Le rapport de présentation ne justifie pas la croissance démographique annuelle de 1,31 % par an et donc sa traduction réglementaire qui vise à créer 113 logements par an n’est pas proportionnée aux besoins en matière de logement.
De son côté, dans son avis du 27 février 2017, le Préfet avait relevé que 40 % des zones à urbaniser étaient prélevées sur des terres agricoles déclarées à la Politique Agricole Commune. Il estimait qu’il était plus judicieux de limiter les zones d’extension urbaine afin de réduire la consommation de terres actuellement exploitées et de ne pas accentuer le mitage.

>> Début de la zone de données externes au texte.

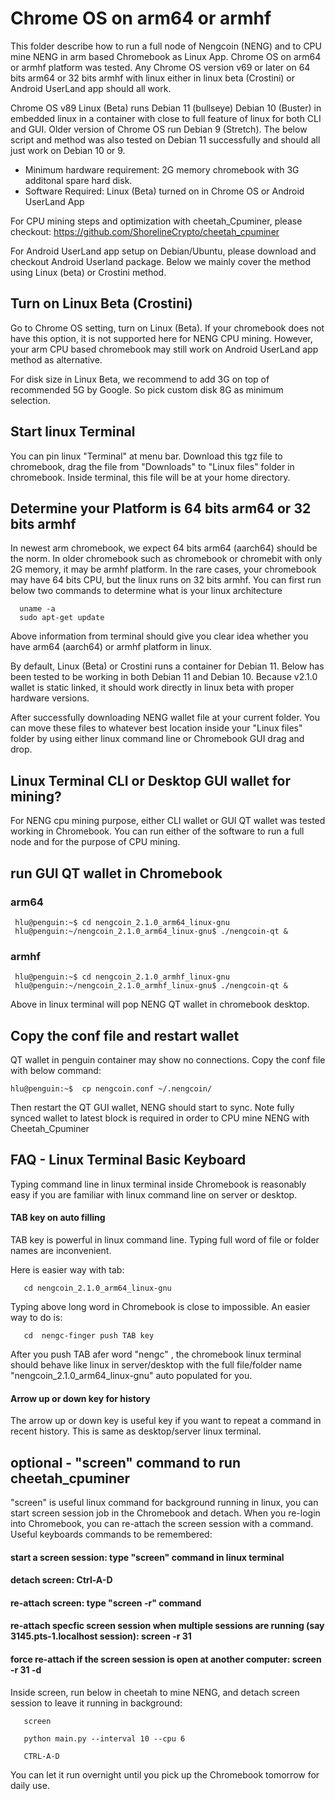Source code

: # Chrome OS on arm64 or armhf

This folder describe how to run a full node of Nengcoin (NENG) and to CPU mine NENG in arm based Chromebook as Linux App.  Chrome OS on arm64 or armhf platform was tested. Any Chrome OS version v69 or later on 64 bits arm64 or 32 bits armhf  with linux either in linux beta (Crostini) or Android UserLand app should all work. 

Chrome OS v89 Linux (Beta) runs Debian 11 (bullseye) Debian 10 (Buster) in embedded linux in a container with close to full feature of linux for both CLI and GUI. 
Older version of Chrome OS run Debian 9 (Stretch). The below script and method was also tested on Debian 11 successfully and should all just work on Debian 10 or 9.
   

- Minimum hardware requirement: 2G memory chromebook with 3G additonal spare hard disk. 
- Software Required: Linux (Beta) turned on in Chrome OS or Android UserLand App

For CPU mining steps and optimization with cheetah_Cpuminer, please checkout: 
https://github.com/ShorelineCrypto/cheetah_cpuminer

For Android UserLand app setup on Debian/Ubuntu, please download and checkout Android Userland package. Below we mainly cover the method using Linux (beta) or Crostini method. 

## Turn on Linux Beta (Crostini)
Go to Chrome OS setting, turn on Linux (Beta).  If your chromebook does not have this option, it is not supported here for NENG CPU mining. However, your arm CPU based chromebook may still work on Android UserLand app method as alternative. 

For disk size in Linux Beta, we recommend to add 3G on top of recommended 5G by Google. So pick custom disk 8G as minimum selection.

## Start linux Terminal

You can pin linux "Terminal" at menu bar. Download this tgz file to chromebook, drag the file from "Downloads" to "Linux files" folder in chromebook. 
Inside terminal, this file will be at your home directory.  

## Determine your Platform is 64 bits arm64 or 32 bits armhf

In newest arm chromebook, we expect 64 bits arm64 (aarch64)  should be the norm. In older chromebook such as chromebook or chromebit with only 2G memory, it may be armhf platform. 
In the rare cases, your chromebook may have 64 bits CPU, but the linux runs on 32 bits armhf.  You can first run below two commands to determine what is your linux architecture
```
  uname -a
  sudo apt-get update
```
Above information from terminal should give you clear idea whether you have arm64 (aarch64) or armhf platform in linux. 

By default, Linux (Beta) or Crostini runs a container for Debian 11. Below has been tested to be working in both Debian 11 and Debian 10. Because v2.1.0 wallet is static linked, it should work directly in linux beta with proper hardware versions. 


After successfully downloading NENG wallet file at your current folder. You can move these files to whatever best location inside your "Linux files" folder by using either linux command line or Chromebook GUI drag and drop. 


## Linux Terminal CLI or Desktop GUI wallet for mining? 

For NENG cpu mining purpose, either CLI wallet or GUI QT wallet was tested working in Chromebook.  You can run either of the software
to run a full node and for the purpose of CPU mining. 

## run GUI QT wallet in Chromebook

### arm64
```
 hlu@penguin:~$ cd nengcoin_2.1.0_arm64_linux-gnu
 hlu@penguin:~/nengcoin_2.1.0_arm64_linux-gnu$ ./nengcoin-qt &
```

### armhf
```
 hlu@penguin:~$ cd nengcoin_2.1.0_armhf_linux-gnu 
 hlu@penguin:~/nengcoin_2.1.0_armhf_linux-gnu$ ./nengcoin-qt &
```

Above in linux terminal will pop NENG QT wallet in chromebook desktop.

## Copy the conf file and restart wallet
 QT wallet in penguin container may show no connections.  Copy the conf file with below command:

```
hlu@penguin:~$  cp nengcoin.conf ~/.nengcoin/
```

 Then restart the QT GUI wallet, NENG should start to sync. Note fully synced wallet to latest block is required in order to CPU mine NENG with Cheetah_Cpuminer



## FAQ - Linux Terminal Basic Keyboard

Typing command line in linux terminal inside Chromebook is reasonably easy if you are familiar with linux command line on server or desktop. 

#### TAB key on auto filling
TAB key is powerful in linux command line.  Typing full word of file or folder names are inconvenient. 

Here is easier way with tab:
```
   cd nengcoin_2.1.0_arm64_linux-gnu 

```
  Typing above long word in Chromebook is close to impossible. An easier way to do is:

```
   cd  nengc-finger push TAB key
```
After you push TAB afer word "nengc" , the chromebook linux terminal should behave like linux in server/desktop with the full file/folder name "nengcoin_2.1.0_arm64_linux-gnu" auto populated for you. 

#### Arrow up or down key for history

The arrow up or down key is useful key if you want to repeat a command in recent history.  This is same as desktop/server linux terminal. 


## optional - "screen" command to run cheetah_cpuminer

"screen" is useful linux command for background running in linux, you can start screen session job in the Chromebook and detach. 
When you re-login into Chromebook, you can re-attach the screen session with a command.  Useful keyboards commands to be remembered:
####  start a screen session: type "screen" command in linux terminal
####  detach screen: Ctrl-A-D
####  re-attach screen: type "screen -r" command
####  re-attach specfic screen session when multiple sessions are running (say 3145.pts-1.localhost session):  screen -r 31
#### force re-attach if the screen session is open at another computer: screen -r 31 -d

  Inside screen, run below in cheetah to mine NENG, and detach screen session to leave it running in background:
```
   screen

   python main.py --interval 10 --cpu 6

   CTRL-A-D

```

You can let it run overnight until you pick up the Chromebook tomorrow for daily use.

C’était aussi l’avis de la MRAe qui décrit le caractère omniprésent de l’urbanisation sur le territoire communal et constate que l’urbanisation existante a encerclé d’importantes parcelles agricoles.
Enfin, la commissaire-enquêtrice avait émis un avis défavorable sur le projet du PLU.
Malgré cela, ce projet n’a ensuite fait l’objet d’aucune remise en question par la municipalité, qui n’a fourni aucune analyse supplémentaire permettant de développer une stratégie cohérente avec les données démographiques dont elle disposait et de rétablir le principe d’équilibre.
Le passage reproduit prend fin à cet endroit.